Swedac's independence policy from an accreditation perspective

Swedac is designated as a national accreditation body in accordance with EU 765/2008. The regulation requires that accreditation bodies must comply with ISO/IEC 17011 and in particular the requirements for independence.

The Swedish constitution forbids the government to seek to influence how the authorities decide in individual cases. (RF 12:2 Reprint: SFS 2011:109) The authorities are not subject to an individual minister but the Government as a collective. Swedac is under the jurisdiction of the Ministry for Foreign Affairs.

Swedac’s assignment is to promote effective conformity assessment procedures, which means that Swedac must decline when this is justified. Furthermore, laws/regulations are sent out for consultation, which allows stakeholders, e.g. regulatory authorities, industry organisations and accredited bodies, the opportunity to influence a proposal.

Swedac has no profit interest and does not offer any accreditation services or consultation in accreditation that would call our independence into question.

Accredited bodies pay a fixed annual fee. What is and is not included is governed by our fee regulations. The fee regulations also govern when additional fees are chargeable and how debiting should take place. All customers are treated equally based on the regulations regardless of size, focus or type of organisation.

An employee may not handle a case where the person has any form of conflict of interest. Anyone who is aware of a circumstance that may be considered as a conflict of interest against him/her must make it known of his/her own accord. (Administrative Procedure Act, 2017:900, § 16). Holding a side-line activity must be reported on an ongoing basis and impartiality shall be assessed.
When recruiting external resources (technical assessors/advisers), these must sign a “Declaration of impartiality” in connection with confirmation of call-off order/signing an agreement for an assignment.

The management must continuously monitor that the work is performed in an impartial manner. Each employee is responsible for identifying and reporting circumstances that pose a threat to impartiality. When risks or threats to impartiality have been identified, action must be taken to minimise/eliminate them.

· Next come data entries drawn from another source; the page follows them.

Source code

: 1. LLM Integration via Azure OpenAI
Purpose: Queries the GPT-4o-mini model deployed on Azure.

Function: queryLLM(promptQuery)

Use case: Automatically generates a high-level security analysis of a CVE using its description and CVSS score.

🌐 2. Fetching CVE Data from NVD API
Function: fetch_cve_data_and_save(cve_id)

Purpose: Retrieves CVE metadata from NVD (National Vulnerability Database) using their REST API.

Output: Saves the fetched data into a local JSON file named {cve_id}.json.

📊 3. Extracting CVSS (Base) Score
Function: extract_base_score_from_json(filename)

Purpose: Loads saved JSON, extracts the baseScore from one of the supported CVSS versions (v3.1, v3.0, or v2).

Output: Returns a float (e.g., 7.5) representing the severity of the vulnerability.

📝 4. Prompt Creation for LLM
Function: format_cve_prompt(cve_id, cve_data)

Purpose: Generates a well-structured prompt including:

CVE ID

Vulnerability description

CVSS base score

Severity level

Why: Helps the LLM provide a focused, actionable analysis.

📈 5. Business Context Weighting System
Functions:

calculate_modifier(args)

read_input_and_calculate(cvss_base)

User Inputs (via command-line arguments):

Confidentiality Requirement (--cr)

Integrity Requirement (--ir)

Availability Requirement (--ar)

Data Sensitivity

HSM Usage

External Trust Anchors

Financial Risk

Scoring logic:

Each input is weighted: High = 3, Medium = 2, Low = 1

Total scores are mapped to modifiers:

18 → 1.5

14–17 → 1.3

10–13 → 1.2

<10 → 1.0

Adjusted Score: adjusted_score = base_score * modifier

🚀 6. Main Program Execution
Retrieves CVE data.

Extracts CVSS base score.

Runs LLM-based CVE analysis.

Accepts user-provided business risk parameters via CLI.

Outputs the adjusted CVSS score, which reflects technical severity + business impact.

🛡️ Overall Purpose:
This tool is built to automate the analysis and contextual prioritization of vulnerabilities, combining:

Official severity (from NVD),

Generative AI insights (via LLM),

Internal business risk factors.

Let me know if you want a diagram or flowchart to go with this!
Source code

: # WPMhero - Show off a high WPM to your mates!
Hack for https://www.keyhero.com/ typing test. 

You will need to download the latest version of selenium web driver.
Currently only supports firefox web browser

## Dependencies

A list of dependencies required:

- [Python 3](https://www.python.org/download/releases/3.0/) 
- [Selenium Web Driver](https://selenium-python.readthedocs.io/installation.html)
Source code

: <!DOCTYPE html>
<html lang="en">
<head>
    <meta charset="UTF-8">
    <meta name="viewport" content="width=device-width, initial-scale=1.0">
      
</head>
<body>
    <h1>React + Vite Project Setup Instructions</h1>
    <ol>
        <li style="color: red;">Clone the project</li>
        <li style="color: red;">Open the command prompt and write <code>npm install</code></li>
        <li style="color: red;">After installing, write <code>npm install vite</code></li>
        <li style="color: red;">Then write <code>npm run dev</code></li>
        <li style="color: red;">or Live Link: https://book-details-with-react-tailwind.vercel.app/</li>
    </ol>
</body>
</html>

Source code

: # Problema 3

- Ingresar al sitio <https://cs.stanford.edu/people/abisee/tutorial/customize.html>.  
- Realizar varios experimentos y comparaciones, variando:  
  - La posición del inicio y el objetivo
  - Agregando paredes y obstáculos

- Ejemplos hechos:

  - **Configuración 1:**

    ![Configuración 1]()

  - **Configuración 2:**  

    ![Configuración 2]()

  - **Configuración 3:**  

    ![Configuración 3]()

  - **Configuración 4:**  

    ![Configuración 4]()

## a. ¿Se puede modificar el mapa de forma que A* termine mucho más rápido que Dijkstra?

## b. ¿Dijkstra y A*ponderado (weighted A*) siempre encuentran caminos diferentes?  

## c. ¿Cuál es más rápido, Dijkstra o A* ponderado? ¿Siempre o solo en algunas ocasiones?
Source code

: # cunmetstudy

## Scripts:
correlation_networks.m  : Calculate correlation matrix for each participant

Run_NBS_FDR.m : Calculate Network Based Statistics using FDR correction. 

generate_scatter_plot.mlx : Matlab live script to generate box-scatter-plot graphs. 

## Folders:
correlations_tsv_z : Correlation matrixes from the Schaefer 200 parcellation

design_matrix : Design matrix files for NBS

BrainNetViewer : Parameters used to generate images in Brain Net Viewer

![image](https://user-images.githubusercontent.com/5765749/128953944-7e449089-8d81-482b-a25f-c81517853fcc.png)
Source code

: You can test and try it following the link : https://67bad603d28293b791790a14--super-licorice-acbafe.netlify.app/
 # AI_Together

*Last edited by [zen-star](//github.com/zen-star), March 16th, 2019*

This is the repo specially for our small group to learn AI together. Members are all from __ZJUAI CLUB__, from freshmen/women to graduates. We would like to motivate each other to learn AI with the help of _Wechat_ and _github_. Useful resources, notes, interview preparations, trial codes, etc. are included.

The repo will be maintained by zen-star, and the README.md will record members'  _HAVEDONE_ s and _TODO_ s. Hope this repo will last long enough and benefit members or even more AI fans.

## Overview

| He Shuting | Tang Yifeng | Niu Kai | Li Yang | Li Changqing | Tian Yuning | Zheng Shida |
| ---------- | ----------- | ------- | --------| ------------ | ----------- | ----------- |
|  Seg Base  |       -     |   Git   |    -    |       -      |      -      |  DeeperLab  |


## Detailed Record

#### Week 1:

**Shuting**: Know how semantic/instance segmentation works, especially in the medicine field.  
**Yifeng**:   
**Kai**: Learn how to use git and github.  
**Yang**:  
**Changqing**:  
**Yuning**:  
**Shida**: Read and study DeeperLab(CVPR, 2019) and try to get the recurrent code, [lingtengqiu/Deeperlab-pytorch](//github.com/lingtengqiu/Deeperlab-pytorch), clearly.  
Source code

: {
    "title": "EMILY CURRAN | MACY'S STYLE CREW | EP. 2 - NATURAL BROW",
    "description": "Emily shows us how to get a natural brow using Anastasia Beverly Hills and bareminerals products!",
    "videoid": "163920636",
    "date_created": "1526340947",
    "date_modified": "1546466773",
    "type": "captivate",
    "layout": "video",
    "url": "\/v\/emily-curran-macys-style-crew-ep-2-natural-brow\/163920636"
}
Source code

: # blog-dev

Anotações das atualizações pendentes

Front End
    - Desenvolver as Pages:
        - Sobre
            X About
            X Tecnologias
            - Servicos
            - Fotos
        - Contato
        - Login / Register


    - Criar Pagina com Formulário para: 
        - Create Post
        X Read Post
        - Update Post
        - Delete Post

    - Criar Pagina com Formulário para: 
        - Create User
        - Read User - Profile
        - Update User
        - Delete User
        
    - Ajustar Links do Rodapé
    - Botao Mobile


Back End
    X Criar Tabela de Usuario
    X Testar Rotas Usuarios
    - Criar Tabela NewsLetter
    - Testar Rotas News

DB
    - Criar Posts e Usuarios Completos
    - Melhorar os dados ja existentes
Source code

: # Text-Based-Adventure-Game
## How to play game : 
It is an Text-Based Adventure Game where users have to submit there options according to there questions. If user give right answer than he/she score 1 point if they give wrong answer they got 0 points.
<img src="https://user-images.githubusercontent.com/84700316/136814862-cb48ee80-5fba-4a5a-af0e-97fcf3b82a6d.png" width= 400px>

This is particularly important in the event of changes in the business.

Excerpts from our base values

  • We always act professionally by being available, responsive and objective
  • We demonstrate trust in each other and our external contacts by acting with integrity, confidence and courage
  • We comply with the current legal framework

Through Swedac’s instruction, SFS 2009:895, the Government has decided that the authority shall have an advisory council. The advisory council’s area of responsibility is defined in the Government Agencies Ordinance, 2007:515. Swedac’s advisory council exercises transparency in the activities and gives advice to the Director General.
The need for democratic transparency and civic influence is met by means of the advisory council.
The role of the advisory council includes to follow, evaluate and maintain the principles and overall policies for the accreditation activities. The authority’s accreditation committee therefore reports to the advisory council on a regular basis.

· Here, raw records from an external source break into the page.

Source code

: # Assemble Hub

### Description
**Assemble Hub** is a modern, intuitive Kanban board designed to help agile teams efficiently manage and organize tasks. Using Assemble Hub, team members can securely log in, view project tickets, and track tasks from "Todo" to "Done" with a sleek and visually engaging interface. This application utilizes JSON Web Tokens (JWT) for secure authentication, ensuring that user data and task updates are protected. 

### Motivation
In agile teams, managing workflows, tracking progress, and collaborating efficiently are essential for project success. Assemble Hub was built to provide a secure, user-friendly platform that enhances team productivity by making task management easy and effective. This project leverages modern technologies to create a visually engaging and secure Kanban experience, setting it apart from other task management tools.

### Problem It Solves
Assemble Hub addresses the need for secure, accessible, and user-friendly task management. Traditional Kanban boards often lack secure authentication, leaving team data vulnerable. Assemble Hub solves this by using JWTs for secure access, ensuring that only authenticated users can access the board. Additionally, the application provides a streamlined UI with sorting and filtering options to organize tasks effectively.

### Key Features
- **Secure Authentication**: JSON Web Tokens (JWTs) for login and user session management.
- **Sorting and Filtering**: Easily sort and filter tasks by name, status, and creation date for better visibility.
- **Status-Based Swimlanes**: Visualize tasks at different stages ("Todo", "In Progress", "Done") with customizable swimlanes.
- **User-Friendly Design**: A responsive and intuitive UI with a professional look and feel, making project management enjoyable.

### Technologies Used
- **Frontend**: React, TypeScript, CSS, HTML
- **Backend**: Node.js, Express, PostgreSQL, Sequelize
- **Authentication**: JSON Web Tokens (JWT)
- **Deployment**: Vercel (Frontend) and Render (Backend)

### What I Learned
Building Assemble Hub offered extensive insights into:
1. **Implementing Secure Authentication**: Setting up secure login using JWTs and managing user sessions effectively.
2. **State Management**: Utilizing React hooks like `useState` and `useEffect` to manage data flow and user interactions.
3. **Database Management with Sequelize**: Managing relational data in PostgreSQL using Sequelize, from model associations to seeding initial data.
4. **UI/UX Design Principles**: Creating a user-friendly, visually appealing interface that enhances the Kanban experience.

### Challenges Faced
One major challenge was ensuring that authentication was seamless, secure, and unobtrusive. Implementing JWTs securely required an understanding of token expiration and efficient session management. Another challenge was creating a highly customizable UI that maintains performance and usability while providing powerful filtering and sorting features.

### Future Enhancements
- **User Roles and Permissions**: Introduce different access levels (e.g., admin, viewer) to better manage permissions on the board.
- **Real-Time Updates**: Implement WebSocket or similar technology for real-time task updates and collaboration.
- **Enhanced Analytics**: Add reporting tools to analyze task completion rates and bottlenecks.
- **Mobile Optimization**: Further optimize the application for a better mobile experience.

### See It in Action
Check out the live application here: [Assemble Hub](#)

The accreditation committee shall ensure that the assignment as national accreditation body is performed in accordance with applicable requirements and that activities are conducted in an impartial manner and in accordance with applicable requirements documents.
Swedac’s accreditation committee exercises transparency in the accreditation activities and gives advice to the head of department for accreditation (AC AVA). Decisions in subjects of major importance and fundamental importance should, in normal cases, be preceded by discussion in the accreditation committee before decisions are made.